Recently, however, there have been 3 major trials of primary prevention i.e. taking a therapy before the disease has manifested, to show no clear benefit from taking aspirin. There is no doubt that aspirin does reduce vascular risk and there have been a number of trials even suggesting a small but definite reduction in many of the common cancers (in particular bowel cancer) from taking this low-dose of aspirin on a daily basis.

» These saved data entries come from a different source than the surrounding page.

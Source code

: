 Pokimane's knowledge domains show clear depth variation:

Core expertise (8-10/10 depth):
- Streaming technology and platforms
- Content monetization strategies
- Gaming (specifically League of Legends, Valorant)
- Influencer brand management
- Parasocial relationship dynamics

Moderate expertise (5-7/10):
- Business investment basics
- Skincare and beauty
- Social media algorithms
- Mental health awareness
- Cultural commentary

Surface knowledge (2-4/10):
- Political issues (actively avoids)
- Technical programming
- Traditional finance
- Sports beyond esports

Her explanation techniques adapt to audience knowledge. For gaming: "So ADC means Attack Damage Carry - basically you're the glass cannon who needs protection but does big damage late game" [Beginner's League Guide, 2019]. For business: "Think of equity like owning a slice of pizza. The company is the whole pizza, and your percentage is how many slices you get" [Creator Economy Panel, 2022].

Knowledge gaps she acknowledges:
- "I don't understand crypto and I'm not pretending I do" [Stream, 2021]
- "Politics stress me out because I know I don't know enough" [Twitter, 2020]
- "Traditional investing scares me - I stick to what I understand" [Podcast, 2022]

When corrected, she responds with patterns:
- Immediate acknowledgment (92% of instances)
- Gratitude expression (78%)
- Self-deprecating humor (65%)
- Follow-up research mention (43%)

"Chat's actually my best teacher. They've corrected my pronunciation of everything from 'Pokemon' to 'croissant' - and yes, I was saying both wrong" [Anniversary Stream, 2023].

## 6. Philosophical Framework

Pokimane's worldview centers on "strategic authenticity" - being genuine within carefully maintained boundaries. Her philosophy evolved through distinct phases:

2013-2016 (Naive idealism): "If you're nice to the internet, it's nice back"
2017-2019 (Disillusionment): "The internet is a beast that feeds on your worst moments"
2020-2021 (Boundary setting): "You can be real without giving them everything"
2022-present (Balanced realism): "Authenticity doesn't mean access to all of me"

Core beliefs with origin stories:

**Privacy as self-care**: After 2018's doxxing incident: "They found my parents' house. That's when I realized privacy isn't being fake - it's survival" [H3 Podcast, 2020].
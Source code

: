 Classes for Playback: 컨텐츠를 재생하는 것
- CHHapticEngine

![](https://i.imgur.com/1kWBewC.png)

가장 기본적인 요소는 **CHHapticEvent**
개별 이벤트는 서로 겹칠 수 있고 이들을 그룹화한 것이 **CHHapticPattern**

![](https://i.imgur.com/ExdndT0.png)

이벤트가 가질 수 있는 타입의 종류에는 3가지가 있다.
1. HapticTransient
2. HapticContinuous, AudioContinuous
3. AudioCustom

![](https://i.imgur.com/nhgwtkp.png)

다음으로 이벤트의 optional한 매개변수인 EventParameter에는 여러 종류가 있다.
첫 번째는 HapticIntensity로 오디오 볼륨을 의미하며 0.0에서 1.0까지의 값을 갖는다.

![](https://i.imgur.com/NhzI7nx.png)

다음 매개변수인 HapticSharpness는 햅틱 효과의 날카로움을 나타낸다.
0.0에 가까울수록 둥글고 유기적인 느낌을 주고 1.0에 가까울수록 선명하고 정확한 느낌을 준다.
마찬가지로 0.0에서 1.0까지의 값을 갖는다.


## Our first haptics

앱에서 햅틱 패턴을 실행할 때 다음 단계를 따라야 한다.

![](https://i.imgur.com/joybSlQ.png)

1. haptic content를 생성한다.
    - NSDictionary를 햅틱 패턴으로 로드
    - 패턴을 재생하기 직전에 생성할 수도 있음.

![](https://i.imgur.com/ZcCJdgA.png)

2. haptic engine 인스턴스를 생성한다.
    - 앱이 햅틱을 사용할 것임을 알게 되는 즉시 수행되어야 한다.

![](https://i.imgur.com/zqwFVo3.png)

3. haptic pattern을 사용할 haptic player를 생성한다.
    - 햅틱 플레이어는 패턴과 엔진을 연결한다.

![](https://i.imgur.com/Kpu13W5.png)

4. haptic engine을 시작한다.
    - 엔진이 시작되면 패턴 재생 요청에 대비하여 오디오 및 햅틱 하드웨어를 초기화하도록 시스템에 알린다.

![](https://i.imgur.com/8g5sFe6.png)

So, what is the problem? I think it is best to illustrate this with a personal anecdote. A number of years ago, when my mother was alive, she was living on the north coast of New South Wales and I had not seen her for over 9 months. She arrived at my house for a holiday and I noticed immediately that she was extremely short of breath and looked very pale and tired. I then switched into doctor mode and collected some simple blood tests showing that my mother’s haemoglobin level (an indication of the amount of red cells in the body) was incredibly low. I asked my mother had she had any gastrointestinal bleeding or noticed bleeding from any other orifice and the answer was no. Had she had a change in her bowel habit? The answer was no. Had she had reflux or any form of dyspepsia and again the answer was no. I then asked was she taking any new medication such as arthritis pills and again the answer was no. I then said “Mum, are you taking aspirin?” She said “yes, I am taking aspirin.” I said, “why are you taking aspirin?” She replied, I read it was good for the heart!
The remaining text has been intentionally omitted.